In accordance with the principles of assessment best practice, CILMAR's preference is to recommend--or in some cases, to create--instruments that align with one or more dimensions of our faculty-approved, rubric-derived definition of intercultural competence. By design, many of these are formative instruments. Currently there are 70+ tools which we feel able to recommend; they are gathered together for easy access in an assessment collection in the Intercultural Learning Hub.

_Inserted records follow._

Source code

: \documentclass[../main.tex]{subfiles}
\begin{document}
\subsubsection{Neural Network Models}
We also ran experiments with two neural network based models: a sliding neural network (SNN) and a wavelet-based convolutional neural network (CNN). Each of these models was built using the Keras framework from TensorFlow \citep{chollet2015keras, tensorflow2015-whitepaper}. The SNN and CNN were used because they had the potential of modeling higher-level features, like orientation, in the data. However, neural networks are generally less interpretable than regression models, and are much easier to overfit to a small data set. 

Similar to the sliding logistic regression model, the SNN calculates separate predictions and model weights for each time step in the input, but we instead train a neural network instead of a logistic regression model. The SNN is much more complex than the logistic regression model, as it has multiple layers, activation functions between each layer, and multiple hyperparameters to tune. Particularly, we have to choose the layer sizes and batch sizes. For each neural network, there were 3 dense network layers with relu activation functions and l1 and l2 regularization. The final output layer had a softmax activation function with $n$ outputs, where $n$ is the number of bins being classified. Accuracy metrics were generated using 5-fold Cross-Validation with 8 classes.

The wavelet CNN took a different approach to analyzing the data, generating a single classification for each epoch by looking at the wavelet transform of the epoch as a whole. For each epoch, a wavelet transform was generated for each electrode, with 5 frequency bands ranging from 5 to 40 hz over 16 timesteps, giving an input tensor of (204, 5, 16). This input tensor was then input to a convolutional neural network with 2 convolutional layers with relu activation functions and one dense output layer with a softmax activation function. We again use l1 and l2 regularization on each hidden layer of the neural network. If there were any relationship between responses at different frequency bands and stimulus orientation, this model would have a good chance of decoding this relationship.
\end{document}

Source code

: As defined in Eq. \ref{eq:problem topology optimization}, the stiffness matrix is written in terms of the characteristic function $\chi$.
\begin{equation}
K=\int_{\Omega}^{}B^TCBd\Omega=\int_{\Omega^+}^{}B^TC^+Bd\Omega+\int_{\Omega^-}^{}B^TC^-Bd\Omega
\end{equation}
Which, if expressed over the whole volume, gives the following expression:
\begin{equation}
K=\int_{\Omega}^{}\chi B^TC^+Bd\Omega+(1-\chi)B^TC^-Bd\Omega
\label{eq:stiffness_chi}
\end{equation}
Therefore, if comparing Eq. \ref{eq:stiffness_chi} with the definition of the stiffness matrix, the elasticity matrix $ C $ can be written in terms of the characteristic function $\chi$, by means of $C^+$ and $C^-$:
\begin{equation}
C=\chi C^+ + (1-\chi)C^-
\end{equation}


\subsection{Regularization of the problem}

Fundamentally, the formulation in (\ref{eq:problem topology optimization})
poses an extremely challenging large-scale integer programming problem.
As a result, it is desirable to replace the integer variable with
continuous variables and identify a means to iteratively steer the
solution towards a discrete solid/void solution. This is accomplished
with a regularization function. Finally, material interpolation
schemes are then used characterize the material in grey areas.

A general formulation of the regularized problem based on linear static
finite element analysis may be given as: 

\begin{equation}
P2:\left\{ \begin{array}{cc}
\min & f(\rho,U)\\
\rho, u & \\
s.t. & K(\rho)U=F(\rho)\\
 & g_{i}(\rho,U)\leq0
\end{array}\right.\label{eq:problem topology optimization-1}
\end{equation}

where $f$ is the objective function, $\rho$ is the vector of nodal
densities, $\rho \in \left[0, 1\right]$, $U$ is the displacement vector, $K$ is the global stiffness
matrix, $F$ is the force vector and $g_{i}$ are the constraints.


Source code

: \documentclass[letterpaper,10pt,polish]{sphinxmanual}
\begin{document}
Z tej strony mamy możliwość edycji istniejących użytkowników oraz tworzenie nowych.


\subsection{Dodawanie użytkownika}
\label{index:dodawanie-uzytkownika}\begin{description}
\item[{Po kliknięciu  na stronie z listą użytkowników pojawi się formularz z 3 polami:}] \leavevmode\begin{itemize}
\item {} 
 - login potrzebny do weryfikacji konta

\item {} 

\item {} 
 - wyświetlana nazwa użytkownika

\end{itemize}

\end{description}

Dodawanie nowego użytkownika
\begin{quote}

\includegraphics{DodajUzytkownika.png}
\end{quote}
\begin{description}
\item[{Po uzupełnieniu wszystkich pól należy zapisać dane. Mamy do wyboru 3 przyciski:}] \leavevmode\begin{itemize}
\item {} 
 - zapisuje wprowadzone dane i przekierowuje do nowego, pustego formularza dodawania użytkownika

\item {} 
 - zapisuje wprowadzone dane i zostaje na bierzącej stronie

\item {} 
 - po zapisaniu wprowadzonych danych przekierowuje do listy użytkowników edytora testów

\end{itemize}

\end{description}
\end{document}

As a Center which has its origins in Purdue's transformative learning initiative, CILMAR recommends and provides training in the use of two proprietary survey instruments which measure personal transformation and advance personal and institutional inclusivity: the Beliefs, Events, and Values Inventory (BEVI) and the Intercultural Development Inventory (IDI).

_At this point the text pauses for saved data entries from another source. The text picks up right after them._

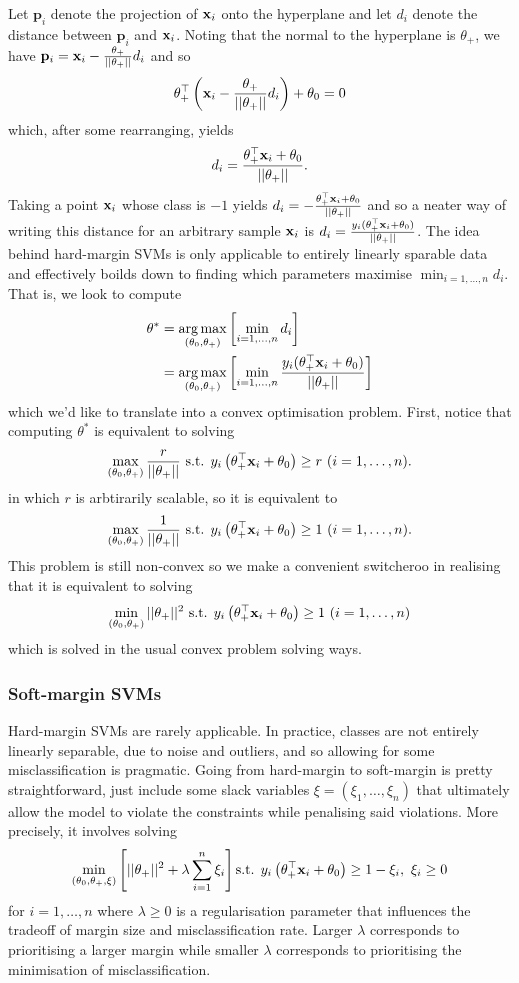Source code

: \documentclass[11pt]{article}
\begin{document}
\noindent Let $\mathbf{p}_i$ denote the projection of $\mathbf{x}_i$ onto the hyperplane and let $d_i$ denote the distance between $\mathbf{p}_i$ and $\mathbf{x}_i$. Noting that the normal to the hyperplane is $\theta_+$, we have $\mathbf{p}_i=\mathbf{x}_i-\frac{\theta_+}{||\theta_+||}d_i$ and so
$$
\theta_+^\top \left(\mathbf{x}_i-\frac{\theta_+}{||\theta_+||}d_i\right)+\theta_0
=
0
$$
which, after some rearranging, yields
$$
d_i
=
\frac{\theta_+^\top \mathbf{x}_i+\theta_0}{||\theta_+||}.
$$
Taking a point $\mathbf{x}_i$ whose class is $-1$ yields $d_i=-\frac{\theta_+^\top \mathbf{x}_i+\theta_0}{||\theta_+||}$ and so a neater way of writing this distance for an arbitrary sample $\mathbf{x}_i$ is $d_i=\frac{y_i(\theta_+^\top \mathbf{x}_i+\theta_0)}{||\theta_+||}$. The idea behind hard-margin SVMs is only applicable to entirely linearly sparable data and effectively boilds down to finding which parameters maximise $\min_{i=1,\dots,n}d_i$. That is, we look to compute
\begin{align*}
    \theta^{*}
    &=
    \operatorname*{arg\,max}_{(\theta_0,\theta_+)}\left[\min_{i=1,\dots,n}d_i\right]\\
    &=
    \operatorname*{arg\,max}_{(\theta_0,\theta_+)}\left[\min_{i=1,\dots,n}\frac{y_i(\theta_+^\top \mathbf{x}_i+\theta_0)}{||\theta_+||}\right]\\
\end{align*}
which we'd like to translate into a convex optimisation problem. First, notice that computing $\theta^{*}$ is equivalent to solving
$$
\max_{(\theta_0,\theta_+)}\frac{r}{||\theta_+||}\text{ s.t. } y_i\left(\theta_+^\top \mathbf{x}_i+\theta_0\right)\geq r\text{ } (i=1,\dots,n).
$$
in which $r$ is arbtirarily scalable, so it is equivalent to
$$
\max_{(\theta_0,\theta_+)}\frac{1}{||\theta_+||}\text{ s.t. } y_i\left(\theta_+^\top \mathbf{x}_i+\theta_0\right)\geq 1\text{ } (i=1,\dots,n).
$$
This problem is still non-convex so we make a convenient switcheroo in realising that it is equivalent to solving
$$
\min_{(\theta_0,\theta_+)}||\theta_+||^2\text{ s.t. } y_i\left(\theta_+^\top \mathbf{x}_i+\theta_0\right)\geq 1\text{ } (i=1,\dots,n)
$$
which is solved in the usual convex problem solving ways.

\subsubsection{Soft-margin SVMs}

Hard-margin SVMs are rarely applicable. In practice, classes are not entirely linearly separable, due to noise and outliers, and so allowing for some misclassification is pragmatic. Going from hard-margin to soft-margin is pretty straightforward, just include some slack variables $\xi=(\xi_1,\dots,\xi_n)$ that ultimately allow the model to violate the constraints while penalising said violations. More precisely, it involves solving
$$
\min_{(\theta_0,\theta_+,\xi)}\left[||\theta_+||^2+\lambda\sum_{i=1}^n\xi_i\right]\text{s.t. } y_i\left(\theta_+^\top \mathbf{x}_i+\theta_0\right)\geq 1-\xi_i,\text{ }\xi_i\geq0
$$
for $i=1,\dots,n$ where $\lambda\geq0$ is a regularisation parameter that influences the tradeoff of margin size and misclassification rate. Larger $\lambda$ corresponds to prioritising a larger margin while smaller $\lambda$ corresponds to prioritising the minimisation of misclassification.
\end{document}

In a video provided by our colleagues at the 2020 Assessment Institute at IUPUI, Katherine N. Yngve and Aletha Stahl offer the Intercultural Competence Assessment Instrument Smack Down—an introduction to 13 qualitative and quantitative assessments.
Also, in a series of short videos below, Katherine Yngve introduces seven valid and reliable ways of measuring an individual’s comfort with difference in either domestic or global contexts, and offers opinions as to the advantages and/or disadvantages of each.
This video presents the AAC&U Intercultural Knowledge and Competence VALUE Rubric, a validated free instrument, consisting of performance-level descriptions that allow for inter-rater reliability when measuring six aspects of cross-cultural effectiveness, as demonstrated in either qualitative data or artifacts of student learning. It was created through an iterative consensus-based process involving subject-matter experts from many universities and community colleges.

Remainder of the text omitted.